*** Entries provided ***

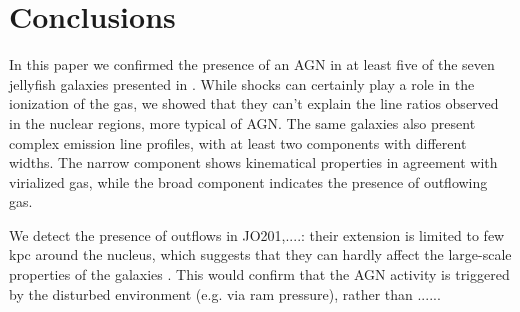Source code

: \documentclass[fleqn,usenatbib]{mnras}
\begin{document}



\section{Conclusions}

In this paper we confirmed the presence of an AGN  in at least five of the seven jellyfish galaxies presented in \citep{2017Natur.548..304P}. While shocks can certainly play a role in the ionization of the gas, we showed that they can't explain the line ratios observed in the nuclear regions, more typical of AGN. The same galaxies also present complex emission line profiles, with at least two components with different widths. The narrow component shows kinematical properties in agreement with virialized gas, while the broad component indicates the presence of outflowing gas. 


We detect the presence of outflows in JO201,....: their extension is limited to few kpc around the nucleus, which suggests that they can hardly affect the large-scale properties of the galaxies \citep{2016ApJ...819..148K}. This would confirm that the AGN activity is triggered by the disturbed environment (e.g. via ram pressure), rather than ......
\end{document}
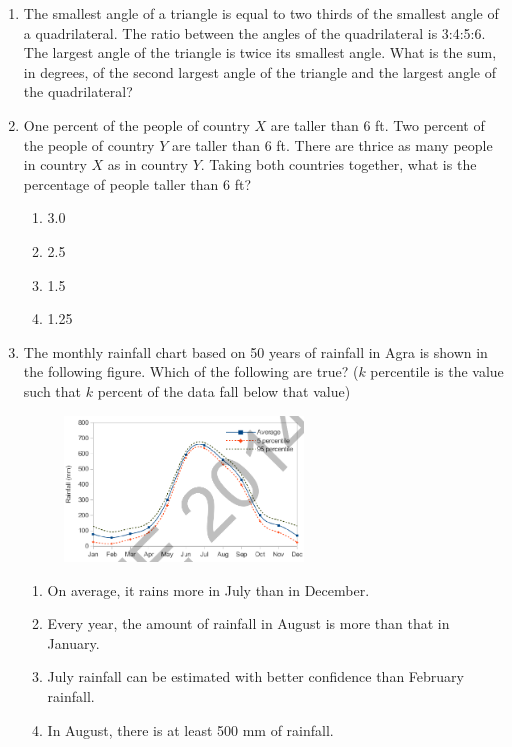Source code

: \documentclass[journal,12pt,onecolumn]{IEEEtran}
\theoremstyle{remark}
\begin{document}
\begin{enumerate}
\item The smallest angle of a triangle is equal to two thirds of the smallest angle of a quadrilateral. The ratio between the angles of the quadrilateral is 3:4:5:6. The largest angle of the triangle is twice its smallest angle. What is the sum, in degrees, of the second largest angle of the triangle and the largest angle of the quadrilateral?

\item One percent of the people of country $X$ are taller than 6 ft. Two percent of the people of country $Y$ are taller than 6 ft. There are thrice as many people in country $X$ as in country $Y$. Taking both countries together, what is the percentage of people taller than 6 ft?
\begin{enumerate}

    \item 3.0
    \item 2.5
    \item 1.5
    \item 1.25
\end{enumerate}

\item The monthly rainfall chart based on 50 years of rainfall in Agra is shown in the following figure. Which of the following are true? ($k$ percentile is the value such that $k$ percent of the data fall below that value)
\begin{figure}[h]
\centering
\includegraphics[width=0.6\textwidth]{figs/rainfall_graph.png}
\end{figure}



\begin{enumerate}
    \item On average, it rains more in July than in December.
    \item Every year, the amount of rainfall in August is more than that in January.
    \item July rainfall can be estimated with better confidence than February rainfall.
    \item In August, there is at least 500 mm of rainfall.
\end{enumerate}


\end{enumerate}
\end{document}
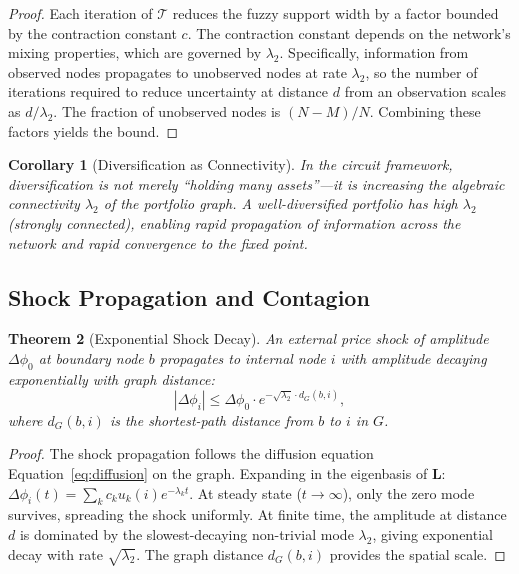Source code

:\documentclass[twocolumn,10pt]{article}
\newtheorem{theorem}{Theorem}[section]
\newtheorem{corollary}[theorem]{Corollary}
\theoremstyle{remark}
\newcommand{\Tcomp}{\mathcal{T}}
\newcommand{\eqnref}[1]{Equation~\ref{#1}}
\begin{document}
\begin{proof}
Each iteration of $\Tcomp$ reduces the fuzzy support width by a factor bounded by the contraction constant $c$.  The contraction constant depends on the network's mixing properties, which are governed by $\lambda_2$.  Specifically, information from observed nodes propagates to unobserved nodes at rate $\lambda_2$, so the number of iterations required to reduce uncertainty at distance $d$ from an observation scales as $d / \lambda_2$.  The fraction of unobserved nodes is $(N-M)/N$.  Combining these factors yields the bound.
\end{proof}

\begin{corollary}[Diversification as Connectivity]
\label{cor:diversification}
In the circuit framework, diversification is not merely ``holding many assets''---it is \emph{increasing the algebraic connectivity $\lambda_2$} of the portfolio graph.  A well-diversified portfolio has high $\lambda_2$ (strongly connected), enabling rapid propagation of information across the network and rapid convergence to the fixed point.
\end{corollary}

\subsection{Shock Propagation and Contagion}

\begin{theorem}[Exponential Shock Decay]
\label{thm:shock_decay}
An external price shock of amplitude $\Delta\phi_0$ at boundary node $b$ propagates to internal node $i$ with amplitude decaying exponentially with graph distance:
\begin{equation}
    |\Delta\phi_i| \leq \Delta\phi_0 \cdot e^{-\sqrt{\lambda_2} \cdot d_G(b, i)},
    \label{eq:shock_decay}
\end{equation}
where $d_G(b, i)$ is the shortest-path distance from $b$ to $i$ in $G$.
\end{theorem}

\begin{proof}
The shock propagation follows the diffusion equation \eqnref{eq:diffusion} on the graph.  Expanding in the eigenbasis of $\mathbf{L}$: $\Delta\phi_i(t) = \sum_k c_k u_k(i) e^{-\lambda_k t}$.  At steady state ($t \to \infty$), only the zero mode survives, spreading the shock uniformly.  At finite time, the amplitude at distance $d$ is dominated by the slowest-decaying non-trivial mode $\lambda_2$, giving exponential decay with rate $\sqrt{\lambda_2}$.  The graph distance $d_G(b,i)$ provides the spatial scale.
\end{proof}
\end{document}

*** End of Entries provided ***

Exercise:
Please write out all the entries above exactly, but leave out the pictures.

Solution:
Source code

: \documentclass[fleqn,usenatbib]{mnras}
\begin{document}



\section{Conclusions}

In this paper we confirmed the presence of an AGN  in at least five of the seven jellyfish galaxies presented in \citep{2017Natur.548..304P}. While shocks can certainly play a role in the ionization of the gas, we showed that they can't explain the line ratios observed in the nuclear regions, more typical of AGN. The same galaxies also present complex emission line profiles, with at least two components with different widths. The narrow component shows kinematical properties in agreement with virialized gas, while the broad component indicates the presence of outflowing gas. 


We detect the presence of outflows in JO201,....: their extension is limited to few kpc around the nucleus, which suggests that they can hardly affect the large-scale properties of the galaxies \citep{2016ApJ...819..148K}. This would confirm that the AGN activity is triggered by the disturbed environment (e.g. via ram pressure), rather than ......
\end{document}
Source code

: \documentclass[journal,12pt,onecolumn]{IEEEtran}
\theoremstyle{remark}
\begin{document}
\begin{enumerate}
\item The smallest angle of a triangle is equal to two thirds of the smallest angle of a quadrilateral. The ratio between the angles of the quadrilateral is 3:4:5:6. The largest angle of the triangle is twice its smallest angle. What is the sum, in degrees, of the second largest angle of the triangle and the largest angle of the quadrilateral?

\item One percent of the people of country $X$ are taller than 6 ft. Two percent of the people of country $Y$ are taller than 6 ft. There are thrice as many people in country $X$ as in country $Y$. Taking both countries together, what is the percentage of people taller than 6 ft?
\begin{enumerate}

    \item 3.0
    \item 2.5
    \item 1.5
    \item 1.25
\end{enumerate}

\item The monthly rainfall chart based on 50 years of rainfall in Agra is shown in the following figure. Which of the following are true? ($k$ percentile is the value such that $k$ percent of the data fall below that value)
\begin{figure}[h]
\centering
\includegraphics[width=0.6\textwidth]{figs/rainfall_graph.png}
\end{figure}



\begin{enumerate}
    \item On average, it rains more in July than in December.
    \item Every year, the amount of rainfall in August is more than that in January.
    \item July rainfall can be estimated with better confidence than February rainfall.
    \item In August, there is at least 500 mm of rainfall.
\end{enumerate}


\end{enumerate}
\end{document}
Source code

:\documentclass[twocolumn,10pt]{article}
\newtheorem{theorem}{Theorem}[section]
\newtheorem{corollary}[theorem]{Corollary}
\theoremstyle{remark}
\newcommand{\Tcomp}{\mathcal{T}}
\newcommand{\eqnref}[1]{Equation~\ref{#1}}
\begin{document}
\begin{proof}
Each iteration of $\Tcomp$ reduces the fuzzy support width by a factor bounded by the contraction constant $c$.  The contraction constant depends on the network's mixing properties, which are governed by $\lambda_2$.  Specifically, information from observed nodes propagates to unobserved nodes at rate $\lambda_2$, so the number of iterations required to reduce uncertainty at distance $d$ from an observation scales as $d / \lambda_2$.  The fraction of unobserved nodes is $(N-M)/N$.  Combining these factors yields the bound.
\end{proof}

\begin{corollary}[Diversification as Connectivity]
\label{cor:diversification}
In the circuit framework, diversification is not merely ``holding many assets''---it is \emph{increasing the algebraic connectivity $\lambda_2$} of the portfolio graph.  A well-diversified portfolio has high $\lambda_2$ (strongly connected), enabling rapid propagation of information across the network and rapid convergence to the fixed point.
\end{corollary}

\subsection{Shock Propagation and Contagion}

\begin{theorem}[Exponential Shock Decay]
\label{thm:shock_decay}
An external price shock of amplitude $\Delta\phi_0$ at boundary node $b$ propagates to internal node $i$ with amplitude decaying exponentially with graph distance:
\begin{equation}
    |\Delta\phi_i| \leq \Delta\phi_0 \cdot e^{-\sqrt{\lambda_2} \cdot d_G(b, i)},
    \label{eq:shock_decay}
\end{equation}
where $d_G(b, i)$ is the shortest-path distance from $b$ to $i$ in $G$.
\end{theorem}

\begin{proof}
The shock propagation follows the diffusion equation \eqnref{eq:diffusion} on the graph.  Expanding in the eigenbasis of $\mathbf{L}$: $\Delta\phi_i(t) = \sum_k c_k u_k(i) e^{-\lambda_k t}$.  At steady state ($t \to \infty$), only the zero mode survives, spreading the shock uniformly.  At finite time, the amplitude at distance $d$ is dominated by the slowest-decaying non-trivial mode $\lambda_2$, giving exponential decay with rate $\sqrt{\lambda_2}$.  The graph distance $d_G(b,i)$ provides the spatial scale.
\end{proof}
\end{document}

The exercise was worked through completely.